Burman's observation sums up the philosophy that has guided one of India's oldest consumer goods companies through its most radical transition.
The Burman family continues to hold significant ownership, but leadership has been entrusted to professional managers, supported by robust governance frameworks and independent board oversight. For Dabur, a fifth-generation family-led enterprise, 'professionalisation' was not about diluting the legacy but preserving it.
Burman explains that the journey began as early as the late 1990s. "The fourth-generation family members, after successfully running the business, decided to take a back seat and hand over management control to professionals.
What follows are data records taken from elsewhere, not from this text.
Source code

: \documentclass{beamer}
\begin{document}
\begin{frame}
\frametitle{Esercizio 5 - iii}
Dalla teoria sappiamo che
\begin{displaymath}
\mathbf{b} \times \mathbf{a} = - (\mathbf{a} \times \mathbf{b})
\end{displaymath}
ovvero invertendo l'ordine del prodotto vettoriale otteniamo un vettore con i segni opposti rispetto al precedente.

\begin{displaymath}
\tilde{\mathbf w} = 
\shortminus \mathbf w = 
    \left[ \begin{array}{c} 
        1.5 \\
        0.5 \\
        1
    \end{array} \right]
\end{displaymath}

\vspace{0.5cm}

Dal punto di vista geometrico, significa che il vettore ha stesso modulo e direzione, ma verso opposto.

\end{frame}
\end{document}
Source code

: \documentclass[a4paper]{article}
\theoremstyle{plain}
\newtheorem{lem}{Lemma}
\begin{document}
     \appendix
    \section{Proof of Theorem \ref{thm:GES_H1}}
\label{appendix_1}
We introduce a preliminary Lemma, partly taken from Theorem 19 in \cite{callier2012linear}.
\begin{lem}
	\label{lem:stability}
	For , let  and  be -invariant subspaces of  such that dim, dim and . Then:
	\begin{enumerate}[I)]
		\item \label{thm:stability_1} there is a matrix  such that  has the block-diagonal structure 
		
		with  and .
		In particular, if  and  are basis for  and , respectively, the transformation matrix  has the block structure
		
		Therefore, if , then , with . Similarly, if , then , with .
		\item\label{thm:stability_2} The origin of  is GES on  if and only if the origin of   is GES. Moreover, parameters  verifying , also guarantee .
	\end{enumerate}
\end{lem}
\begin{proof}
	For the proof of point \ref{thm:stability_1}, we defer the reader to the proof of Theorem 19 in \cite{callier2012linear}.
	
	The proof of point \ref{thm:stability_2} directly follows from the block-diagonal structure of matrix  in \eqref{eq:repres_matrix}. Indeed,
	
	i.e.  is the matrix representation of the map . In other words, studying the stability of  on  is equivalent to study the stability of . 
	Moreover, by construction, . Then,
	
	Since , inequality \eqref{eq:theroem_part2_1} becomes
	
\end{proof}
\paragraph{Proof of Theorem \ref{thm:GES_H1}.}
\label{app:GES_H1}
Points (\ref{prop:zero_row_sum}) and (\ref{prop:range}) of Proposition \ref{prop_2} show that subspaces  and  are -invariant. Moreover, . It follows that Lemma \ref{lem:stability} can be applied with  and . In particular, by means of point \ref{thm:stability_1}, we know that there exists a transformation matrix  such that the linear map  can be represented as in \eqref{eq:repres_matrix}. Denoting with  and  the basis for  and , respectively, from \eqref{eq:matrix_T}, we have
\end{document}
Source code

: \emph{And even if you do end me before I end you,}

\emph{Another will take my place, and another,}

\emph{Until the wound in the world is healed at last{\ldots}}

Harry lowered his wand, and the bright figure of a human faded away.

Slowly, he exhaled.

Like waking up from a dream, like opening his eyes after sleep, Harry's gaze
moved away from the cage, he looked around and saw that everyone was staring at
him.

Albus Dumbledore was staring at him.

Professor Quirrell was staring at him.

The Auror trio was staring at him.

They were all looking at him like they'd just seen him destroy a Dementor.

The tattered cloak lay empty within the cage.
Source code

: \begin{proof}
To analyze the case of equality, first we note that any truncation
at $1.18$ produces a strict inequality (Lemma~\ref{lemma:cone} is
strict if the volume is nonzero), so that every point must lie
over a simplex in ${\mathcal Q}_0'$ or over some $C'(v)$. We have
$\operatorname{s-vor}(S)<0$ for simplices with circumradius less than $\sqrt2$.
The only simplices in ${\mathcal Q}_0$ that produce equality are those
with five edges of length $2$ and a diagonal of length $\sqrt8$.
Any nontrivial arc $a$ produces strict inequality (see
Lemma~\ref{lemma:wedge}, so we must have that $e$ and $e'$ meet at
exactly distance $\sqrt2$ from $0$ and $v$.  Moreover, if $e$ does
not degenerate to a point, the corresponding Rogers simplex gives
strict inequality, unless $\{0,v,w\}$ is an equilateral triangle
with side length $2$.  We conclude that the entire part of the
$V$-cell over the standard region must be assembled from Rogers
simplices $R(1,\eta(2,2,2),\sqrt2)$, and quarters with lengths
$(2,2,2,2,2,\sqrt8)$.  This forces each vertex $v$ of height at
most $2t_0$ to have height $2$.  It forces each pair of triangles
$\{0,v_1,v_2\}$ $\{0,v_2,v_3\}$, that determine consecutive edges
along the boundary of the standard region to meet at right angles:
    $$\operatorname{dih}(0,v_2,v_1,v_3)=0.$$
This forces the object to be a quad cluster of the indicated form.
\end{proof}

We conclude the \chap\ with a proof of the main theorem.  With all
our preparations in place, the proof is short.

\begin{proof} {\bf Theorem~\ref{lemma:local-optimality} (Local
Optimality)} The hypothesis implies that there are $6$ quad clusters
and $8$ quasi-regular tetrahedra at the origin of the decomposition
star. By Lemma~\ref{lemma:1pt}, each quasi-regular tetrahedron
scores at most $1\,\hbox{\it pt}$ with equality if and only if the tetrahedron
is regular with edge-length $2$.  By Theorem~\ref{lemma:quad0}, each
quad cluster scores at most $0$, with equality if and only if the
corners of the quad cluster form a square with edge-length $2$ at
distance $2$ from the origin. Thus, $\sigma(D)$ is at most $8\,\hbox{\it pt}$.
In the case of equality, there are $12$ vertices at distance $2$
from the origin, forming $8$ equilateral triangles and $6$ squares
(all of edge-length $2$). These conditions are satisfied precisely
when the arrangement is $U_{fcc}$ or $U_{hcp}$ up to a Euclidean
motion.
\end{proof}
The strategic thrust came from the promoters. That was when we decided to hand over management control to professionals and the family took non-executive roles on the board."
A similar shift is already visible across other marquee groups. Mahindra appointed Anish Shah as its first non-family CEO, Marico's Harsh Mariwala entrusted leadership to Saugata Gupta, and Sona Comstar's Late Sunjay Kapur ceded operations to professionals. Pharma majors Cipla and Dr Reddy's have also embraced professional leadership, while Infosys pioneered the model years ago. Meanwhile, Asian Paints and Havells India, despite promoter ownership, have been professionally managed for years.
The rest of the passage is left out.